Studio Salon | Storytelling Saturdays with What Would an HIV Doula Do?

San Francisco Bay Guardian Newspaper Clipping. "To Die in Chowchilla," 1994. Article by Noelle Hanrahan. Judy Greenspan Papers, LGBT Community Center National History Archive.

Oct 19, 2019
2:00pm
—4:00pm

Studio Museum 127, 429 W. 127th St.

Adult Programs, inHarlem, Literature & Film Programs

Join us for an archival deep dive into the HIV prison advocacy work of the early 1990s. Facilitated by Katherine Cheairs and Jawanza Williams of What Would an HIV Doula Do? collective, we will read and discuss excerpts from The Fire Inside and Newsletter of the California Coalition for Women Prisoners, as well as poetry, personal letters, and articles written by Joann Walker and other women who advocated for access to HIV/AIDS treatment while incarcerated. The selections provided are from the archive of Judy Greenspan, a former member of the Prison Issues Committee of ACT UP San Francisco.

This Storytelling Saturday session is organized around the recent exhibition, Metanoia: Transformation Through AIDS Archives and ActivismMetanoia is an archival examination of community-based responses to the ongoing AIDS crisis in the USA. The exhibition’s title is of Greek origin and expresses the possibility of change through transformation.

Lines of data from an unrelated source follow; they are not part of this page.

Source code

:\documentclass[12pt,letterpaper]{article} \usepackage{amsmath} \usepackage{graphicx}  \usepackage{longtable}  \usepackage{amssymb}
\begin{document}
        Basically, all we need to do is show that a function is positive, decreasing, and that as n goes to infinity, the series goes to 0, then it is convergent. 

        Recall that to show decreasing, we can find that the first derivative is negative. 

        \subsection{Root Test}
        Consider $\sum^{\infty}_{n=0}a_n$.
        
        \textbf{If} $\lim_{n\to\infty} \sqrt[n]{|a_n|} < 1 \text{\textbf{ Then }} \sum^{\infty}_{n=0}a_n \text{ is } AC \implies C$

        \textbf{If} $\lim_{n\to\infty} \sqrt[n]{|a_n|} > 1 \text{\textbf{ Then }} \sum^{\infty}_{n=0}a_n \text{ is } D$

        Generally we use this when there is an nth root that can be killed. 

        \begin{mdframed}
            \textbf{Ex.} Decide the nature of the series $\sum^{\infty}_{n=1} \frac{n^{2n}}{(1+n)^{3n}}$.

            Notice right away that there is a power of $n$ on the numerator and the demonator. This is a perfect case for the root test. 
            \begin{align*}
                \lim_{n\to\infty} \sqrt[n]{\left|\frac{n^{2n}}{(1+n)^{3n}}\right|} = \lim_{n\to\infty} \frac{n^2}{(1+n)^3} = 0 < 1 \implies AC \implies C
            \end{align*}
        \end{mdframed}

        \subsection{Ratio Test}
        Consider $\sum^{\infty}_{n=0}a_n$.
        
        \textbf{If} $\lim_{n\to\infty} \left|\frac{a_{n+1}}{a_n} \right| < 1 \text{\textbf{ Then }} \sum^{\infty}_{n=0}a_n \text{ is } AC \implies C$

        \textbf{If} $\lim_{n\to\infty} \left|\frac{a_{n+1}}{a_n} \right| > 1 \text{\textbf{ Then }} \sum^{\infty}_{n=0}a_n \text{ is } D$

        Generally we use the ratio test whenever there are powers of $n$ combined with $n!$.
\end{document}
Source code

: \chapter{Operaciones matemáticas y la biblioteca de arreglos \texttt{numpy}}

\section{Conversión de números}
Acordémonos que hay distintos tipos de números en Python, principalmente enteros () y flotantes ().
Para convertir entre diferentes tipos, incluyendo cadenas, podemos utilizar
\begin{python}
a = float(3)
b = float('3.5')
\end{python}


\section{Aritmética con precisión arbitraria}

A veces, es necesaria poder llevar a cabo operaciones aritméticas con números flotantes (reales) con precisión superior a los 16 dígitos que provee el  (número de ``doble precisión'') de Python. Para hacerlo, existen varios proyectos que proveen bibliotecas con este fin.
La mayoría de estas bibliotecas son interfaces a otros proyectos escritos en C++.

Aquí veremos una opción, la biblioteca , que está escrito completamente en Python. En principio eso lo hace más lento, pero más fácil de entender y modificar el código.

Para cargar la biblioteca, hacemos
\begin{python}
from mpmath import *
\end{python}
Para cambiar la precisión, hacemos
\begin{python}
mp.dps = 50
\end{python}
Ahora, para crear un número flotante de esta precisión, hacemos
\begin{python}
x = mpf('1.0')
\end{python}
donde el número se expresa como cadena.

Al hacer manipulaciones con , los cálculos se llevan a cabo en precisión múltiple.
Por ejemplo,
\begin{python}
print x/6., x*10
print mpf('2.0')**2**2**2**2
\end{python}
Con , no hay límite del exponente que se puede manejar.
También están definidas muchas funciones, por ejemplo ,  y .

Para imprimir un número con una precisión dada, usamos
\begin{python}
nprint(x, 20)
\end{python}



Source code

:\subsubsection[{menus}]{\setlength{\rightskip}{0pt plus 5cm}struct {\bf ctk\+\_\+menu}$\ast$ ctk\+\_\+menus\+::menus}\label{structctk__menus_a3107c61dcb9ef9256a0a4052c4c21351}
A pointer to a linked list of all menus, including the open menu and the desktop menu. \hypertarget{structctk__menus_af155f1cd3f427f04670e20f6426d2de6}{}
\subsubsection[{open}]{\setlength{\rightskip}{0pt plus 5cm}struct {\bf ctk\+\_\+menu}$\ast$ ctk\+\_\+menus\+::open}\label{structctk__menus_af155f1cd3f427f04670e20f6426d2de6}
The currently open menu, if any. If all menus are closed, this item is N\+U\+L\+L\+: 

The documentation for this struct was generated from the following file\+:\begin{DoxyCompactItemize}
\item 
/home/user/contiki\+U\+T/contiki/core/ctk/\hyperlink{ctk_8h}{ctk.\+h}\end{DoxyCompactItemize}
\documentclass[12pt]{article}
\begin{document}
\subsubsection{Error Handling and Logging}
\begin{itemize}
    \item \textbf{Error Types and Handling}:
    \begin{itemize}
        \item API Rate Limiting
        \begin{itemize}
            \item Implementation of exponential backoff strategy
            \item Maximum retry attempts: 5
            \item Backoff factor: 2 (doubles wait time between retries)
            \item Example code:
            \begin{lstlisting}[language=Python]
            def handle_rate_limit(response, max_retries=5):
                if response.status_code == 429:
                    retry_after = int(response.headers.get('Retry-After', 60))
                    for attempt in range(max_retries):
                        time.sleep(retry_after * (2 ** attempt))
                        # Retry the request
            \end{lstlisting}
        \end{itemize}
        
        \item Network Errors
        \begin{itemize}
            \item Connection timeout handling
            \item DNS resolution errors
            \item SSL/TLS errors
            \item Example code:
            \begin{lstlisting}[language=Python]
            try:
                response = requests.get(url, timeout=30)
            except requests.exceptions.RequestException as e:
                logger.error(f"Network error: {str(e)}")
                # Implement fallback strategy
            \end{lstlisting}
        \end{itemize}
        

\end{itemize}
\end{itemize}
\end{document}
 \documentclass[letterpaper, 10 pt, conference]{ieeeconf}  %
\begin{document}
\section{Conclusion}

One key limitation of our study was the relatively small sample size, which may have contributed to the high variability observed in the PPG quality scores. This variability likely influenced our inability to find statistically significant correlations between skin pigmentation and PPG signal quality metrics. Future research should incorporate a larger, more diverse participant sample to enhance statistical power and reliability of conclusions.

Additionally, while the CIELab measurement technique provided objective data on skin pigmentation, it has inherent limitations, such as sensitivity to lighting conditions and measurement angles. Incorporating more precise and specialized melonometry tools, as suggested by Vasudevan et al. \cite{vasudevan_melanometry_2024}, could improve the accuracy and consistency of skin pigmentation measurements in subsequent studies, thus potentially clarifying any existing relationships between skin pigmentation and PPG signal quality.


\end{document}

Throughout the run of Radical Reading Room at Studio Museum 127, drop by on the first and third Saturdays of each month to contribute your text to the community archive and discuss its personal and collective importance. Centering radical approaches to storytelling, programs in this series may take the form of writing workshops, zine-making workshops, or live oral histories led by members of our creative community.

This program is accessible by wheelchair and other forms of walking assistance.